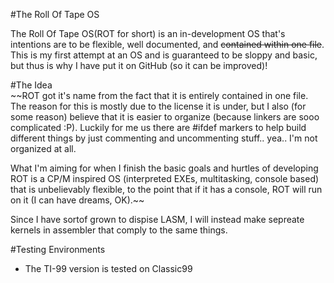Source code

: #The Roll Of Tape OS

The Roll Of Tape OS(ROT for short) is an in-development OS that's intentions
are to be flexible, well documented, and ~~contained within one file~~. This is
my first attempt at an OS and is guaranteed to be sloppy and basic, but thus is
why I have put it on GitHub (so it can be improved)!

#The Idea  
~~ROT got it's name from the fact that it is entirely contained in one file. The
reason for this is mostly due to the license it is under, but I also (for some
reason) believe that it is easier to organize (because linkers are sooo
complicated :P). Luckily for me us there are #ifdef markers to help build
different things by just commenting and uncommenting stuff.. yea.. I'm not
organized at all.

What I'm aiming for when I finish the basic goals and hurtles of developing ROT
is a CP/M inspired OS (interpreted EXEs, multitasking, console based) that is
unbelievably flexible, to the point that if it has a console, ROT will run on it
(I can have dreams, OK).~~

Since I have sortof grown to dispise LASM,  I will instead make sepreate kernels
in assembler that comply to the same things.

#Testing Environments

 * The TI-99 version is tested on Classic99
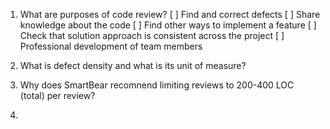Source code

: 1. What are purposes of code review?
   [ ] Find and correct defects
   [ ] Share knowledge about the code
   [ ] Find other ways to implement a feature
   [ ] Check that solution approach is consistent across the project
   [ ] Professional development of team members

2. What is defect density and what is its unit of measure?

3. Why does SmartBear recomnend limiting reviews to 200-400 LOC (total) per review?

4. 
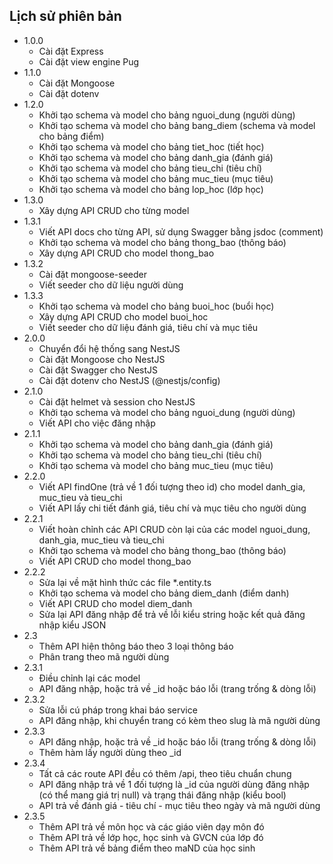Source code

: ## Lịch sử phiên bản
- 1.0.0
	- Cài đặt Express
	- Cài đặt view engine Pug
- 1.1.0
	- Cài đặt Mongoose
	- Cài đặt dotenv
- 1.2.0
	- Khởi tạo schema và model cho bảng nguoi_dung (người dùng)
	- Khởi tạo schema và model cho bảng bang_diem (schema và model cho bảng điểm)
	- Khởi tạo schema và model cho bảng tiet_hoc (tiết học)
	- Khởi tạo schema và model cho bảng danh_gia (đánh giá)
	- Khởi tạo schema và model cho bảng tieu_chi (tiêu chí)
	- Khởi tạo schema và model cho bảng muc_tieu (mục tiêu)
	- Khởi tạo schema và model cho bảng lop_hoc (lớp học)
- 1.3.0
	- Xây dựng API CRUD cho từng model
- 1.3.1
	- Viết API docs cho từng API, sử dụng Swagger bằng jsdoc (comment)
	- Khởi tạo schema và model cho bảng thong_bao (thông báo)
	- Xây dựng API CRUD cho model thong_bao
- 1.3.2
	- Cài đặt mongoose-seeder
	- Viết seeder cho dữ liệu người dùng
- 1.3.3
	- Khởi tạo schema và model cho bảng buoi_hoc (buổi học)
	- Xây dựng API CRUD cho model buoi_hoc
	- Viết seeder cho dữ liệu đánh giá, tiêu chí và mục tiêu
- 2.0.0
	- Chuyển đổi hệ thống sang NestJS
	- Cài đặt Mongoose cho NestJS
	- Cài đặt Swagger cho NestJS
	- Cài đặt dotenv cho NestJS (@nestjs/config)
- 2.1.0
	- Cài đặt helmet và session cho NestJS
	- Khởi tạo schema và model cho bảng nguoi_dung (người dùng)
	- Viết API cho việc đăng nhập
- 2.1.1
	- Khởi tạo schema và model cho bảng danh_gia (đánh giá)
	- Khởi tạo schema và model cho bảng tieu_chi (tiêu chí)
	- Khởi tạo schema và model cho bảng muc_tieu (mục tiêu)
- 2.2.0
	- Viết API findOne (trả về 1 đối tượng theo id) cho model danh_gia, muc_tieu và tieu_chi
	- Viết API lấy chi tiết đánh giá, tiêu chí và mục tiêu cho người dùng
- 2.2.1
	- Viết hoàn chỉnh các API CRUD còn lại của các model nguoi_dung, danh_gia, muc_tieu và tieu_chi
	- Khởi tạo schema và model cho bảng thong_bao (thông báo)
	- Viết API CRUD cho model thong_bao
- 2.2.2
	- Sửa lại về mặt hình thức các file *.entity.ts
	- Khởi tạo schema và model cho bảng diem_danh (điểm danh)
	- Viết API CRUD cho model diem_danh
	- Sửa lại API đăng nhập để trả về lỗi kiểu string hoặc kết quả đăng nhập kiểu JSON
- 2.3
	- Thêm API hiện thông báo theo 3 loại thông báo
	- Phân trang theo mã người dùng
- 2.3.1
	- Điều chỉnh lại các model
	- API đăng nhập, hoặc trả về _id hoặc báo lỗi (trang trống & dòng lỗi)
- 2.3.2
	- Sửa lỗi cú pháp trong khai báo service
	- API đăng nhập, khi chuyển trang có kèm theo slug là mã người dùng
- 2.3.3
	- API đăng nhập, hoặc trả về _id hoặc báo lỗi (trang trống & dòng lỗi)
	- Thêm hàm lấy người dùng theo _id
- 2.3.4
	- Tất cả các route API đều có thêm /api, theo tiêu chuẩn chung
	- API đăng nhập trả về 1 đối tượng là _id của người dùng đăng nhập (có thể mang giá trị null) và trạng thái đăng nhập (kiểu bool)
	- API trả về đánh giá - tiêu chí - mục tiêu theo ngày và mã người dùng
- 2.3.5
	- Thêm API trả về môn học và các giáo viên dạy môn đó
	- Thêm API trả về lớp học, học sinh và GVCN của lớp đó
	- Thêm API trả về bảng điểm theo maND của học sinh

# # # # # # #

### Exercise description
Which of the lines above hold the word "tượng"? Copy each one.

### Result
	- Viết API findOne (trả về 1 đối tượng theo id) cho model danh_gia, muc_tieu và tieu_chi
	- API đăng nhập trả về 1 đối tượng là _id của người dùng đăng nhập (có thể mang giá trị null) và trạng thái đăng nhập (kiểu bool)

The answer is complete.